Whatever you’re feeling in this moment, let it go. Unclench your fists, press your tongue down, close your eyes for a few seconds, and just exist. You’ve been a whirlwind of emotions lately, and don’t think it isn’t noticeable. Just take a breath.
You’ve read all about forgiveness and how it’s needed to move on, but let’s not underestimate how difficult forgiving someone can be.
Forgive him. Forgive him for giving you weeds when you wanted roses. Forgive him for not being able to be the person you needed him to be. Forgive him for the nightmares he has left in your head and the thousand unanswered questions you stare at ceilings hoping to find the answers to. It is difficult, but you will thank yourself if you can forgive him. It’s not an easy thing to do, trust me. Forgive him for the way he made you wait.
Forgive him for the second, third, and fourth chances he blew. Forgive him for the way he looked at you, convincing you that this time would be different. Forgive him for plastering his memory on all of your favourite places. Forgive him for letting his voice linger in your favourite songs long after he left. As impossible as it may seem, take a breath, inhale the good and exhale the awful. Forgive him for taking small pieces of you, day-by-day, and leaving you feeling broken. Darling, keep your head up and remember that it takes strength to keep fighting with a broken heart. Forgive him for making you think he loved you and destroying you instead.
Forgive yourself. Forgive yourself for believing him, time and time again. Forgive yourself for falling apart. Forgive yourself for not taking care of the body you call home. Thank yourself for getting to the self-care eventually. Forgive yourself for how you handled heartbreak. How you gave in to him again, after saying you wouldn’t. Forgive yourself for the people you hurt while you were hurting. Forgive yourself for the flaws you pointed out about yourself in the mirror every morning for a week. Forgive yourself for shutting people out.
It’s okay to take time for yourself. It’s okay to be there for yourself before being able to be there for others. Forgive yourself for the way you pretended to be okay while you were breaking. You got through it. You’re a fighter who is always finding a way to make it into the brightness. Darling, you are a force to be reckoned with. Forgive yourself for being human.
Lastly, forgive your next love. Forgive him for the way he asks you to tell him about yourself, making you think of the boy who hurt you. Forgive him for the way he will, unknowingly, remind you of your ex. Forgive him for wanting to help heal you when you’re hurting. Forgive him when he gets frustrated at how you struggle to say how you’re feeling. Not everyone will hurt you. Let them in, love is worth risking it for. Forgive him for the way he’ll make you feel alive again, for that may remind you of the sleepless nights you’ve had. Forgive him for believing in you. Forgive him for the way he exceeds your expectations. You deserve to be happy.

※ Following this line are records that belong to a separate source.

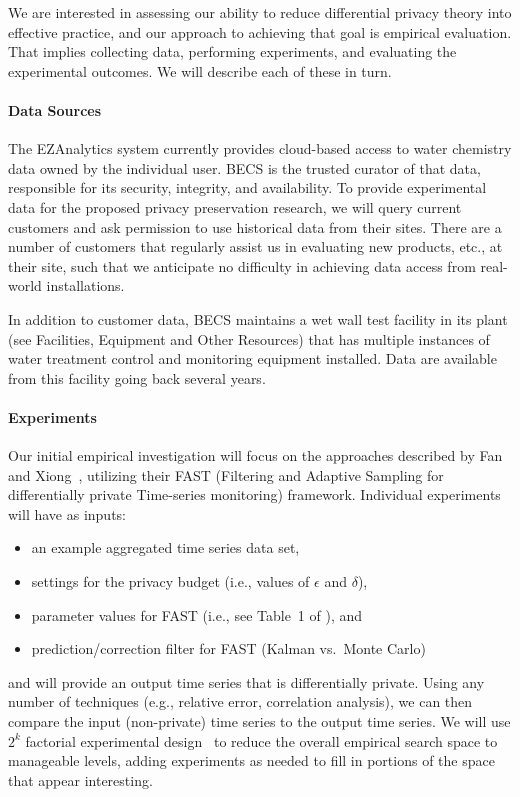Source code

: We are interested in assessing our ability to reduce differential
privacy theory into effective practice, and our approach to achieving
that goal is empirical evaluation.  That implies collecting data,
performing experiments, and evaluating the experimental outcomes.
We will describe each of these in turn.

\paragraph{Data Sources}
The EZAnalytics\texttrademark{} system currently provides cloud-based access to
water chemistry data owned by the individual user.
BECS is the trusted curator of that data, responsible for its security,
integrity, and availability.  To provide experimental
data for the proposed privacy preservation research, we will query 
current customers and ask permission to use historical data from their
sites.  There are a number of customers that regularly assist
us in evaluating new products, etc., at their site, such that we anticipate
no difficulty in achieving data access from real-world installations.

In addition to customer data, BECS maintains a wet wall test facility in
its plant (see Facilities, Equipment and Other Resources) that has multiple
instances of water treatment control and monitoring equipment installed.
Data are available from this facility going back several years.

\paragraph{Experiments}
Our initial empirical investigation will focus on the approaches
described by Fan and Xiong~\cite{fx12,fx14}, utilizing their
FAST (Filtering and Adaptive Sampling for differentially private
Time-series monitoring) framework. Individual experiments will have
as inputs:
\begin{itemize}
\item an example aggregated time series data set,
\item settings for the privacy budget
(i.e., values of $\epsilon$ and $\delta$),
\item parameter values for FAST (i.e., see Table~1 of \cite{fx14}), and
\item prediction/correction filter for FAST (Kalman vs.~Monte Carlo)
\end{itemize}
and will provide an output time series that is differentially private.
Using any number of techniques (e.g., relative error, correlation analysis), 
we can then compare the input (non-private) time series to the output
time series.
We will use $2^k$ factorial experimental design~\cite{Jain91}
to reduce the overall empirical search space to manageable levels,
adding experiments as needed to fill in portions of the space that
appear interesting.

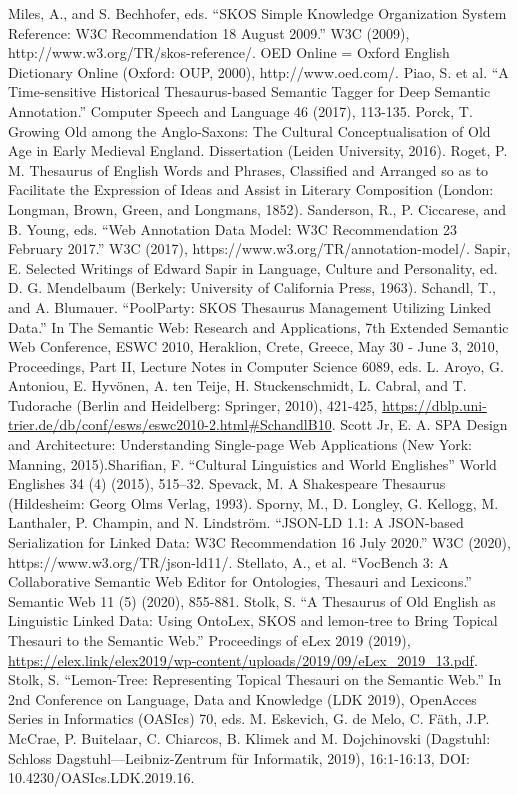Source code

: Miles, A., and S. Bechhofer, eds. “SKOS Simple Knowledge Organization System Reference: W3C Recommendation 18 August 2009.” W3C (2009), http://www.w3.org/TR/skos-reference/.
OED Online = Oxford English Dictionary Online (Oxford: OUP, 2000), http://www.oed.com/.
Piao, S. et al. “A Time-sensitive Historical Thesaurus-based Semantic Tagger for Deep Semantic Annotation.” Computer Speech and Language 46 (2017), 113-135.
Porck, T. Growing Old among the Anglo-Saxons: The Cultural Conceptualisation of Old Age in Early Medieval England. Dissertation (Leiden University, 2016). 
Roget, P. M. Thesaurus of English Words and Phrases, Classified and Arranged so as to Facilitate the Expression of Ideas and Assist in Literary Composition (London: Longman, Brown, Green, and Longmans, 1852).
Sanderson, R., P. Ciccarese, and B. Young, eds. “Web Annotation Data Model: W3C Recommendation 23 February 2017.” W3C (2017), https://www.w3.org/TR/annotation-model/.
Sapir, E. Selected Writings of Edward Sapir in Language, Culture and Personality, ed. D. G. Mendelbaum (Berkely: University of California Press, 1963).
Schandl, T., and A. Blumauer. “PoolParty: SKOS Thesaurus Management Utilizing Linked Data.” In The Semantic Web: Research and Applications, 7th Extended Semantic Web Conference, ESWC 2010, Heraklion, Crete, Greece, May 30 - June 3, 2010, Proceedings, Part II, Lecture Notes in Computer Science 6089, eds. L. Aroyo, G. Antoniou, E. Hyvönen, A. ten Teije, H. Stuckenschmidt, L. Cabral, and T. Tudorache (Berlin and Heidelberg: Springer, 2010), 421-425, \url{https://dblp.uni-trier.de/db/conf/esws/eswc2010-2.html#SchandlB10}.
Scott Jr, E. A. SPA Design and Architecture: Understanding Single-page Web Applications (New York: Manning, 2015).Sharifian, F. “Cultural Linguistics and World Englishes” World Englishes 34 (4) (2015), 515–32. 
Spevack, M. A Shakespeare Thesaurus (Hildesheim: Georg Olms Verlag, 1993).
Sporny, M., D. Longley, G. Kellogg, M. Lanthaler, P. Champin, and N. Lindström. “JSON-LD 1.1: A JSON-based Serialization for Linked Data: W3C Recommendation 16 July 2020.” W3C (2020), https://www.w3.org/TR/json-ld11/.
Stellato, A., et al. “VocBench 3: A Collaborative Semantic Web Editor for Ontologies, Thesauri and Lexicons.” Semantic Web 11 (5) (2020), 855-881.
Stolk, S. “A Thesaurus of Old English as Linguistic Linked Data: Using OntoLex, SKOS and lemon-tree to Bring Topical Thesauri to the Semantic Web.” Proceedings of eLex 2019 (2019), \url{https://elex.link/elex2019/wp-content/uploads/2019/09/eLex_2019_13.pdf}.
Stolk, S. “Lemon-Tree: Representing Topical Thesauri on the Semantic Web.” In 2nd Conference on Language, Data and Knowledge (LDK 2019), OpenAcces Series in Informatics (OASIcs) 70, eds. M. Eskevich, G. de Melo, C. Fäth, J.P. McCrae, P. Buitelaar, C. Chiarcos, B. Klimek and M. Dojchinovski (Dagstuhl: Schloss Dagstuhl—Leibniz-Zentrum für Informatik, 2019), 16:1-16:13, DOI: 10.4230/OASIcs.LDK.2019.16.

I want you to take a breath. I want you to try, and I know right now you’re probably tired of trying, but fight. Fight like hell to let yourself be okay. Feel every emotion you need to. Stop thinking that being heartless and finding company in other people will make you less lonely. Feel it all, the good, the bad, the hurt. Let it all in, and then, let it all out. I want you to take a breath.
The inhale through your nose, exhale through your mouth, namaste type of breath.
Whatever you’re feeling in this moment, let it go. Unclench your fists, press your tongue down, close your eyes for a few seconds, and just exist. Do this as many times as you need to, and I promise you, it will get better. You will be okay. Forgive it all.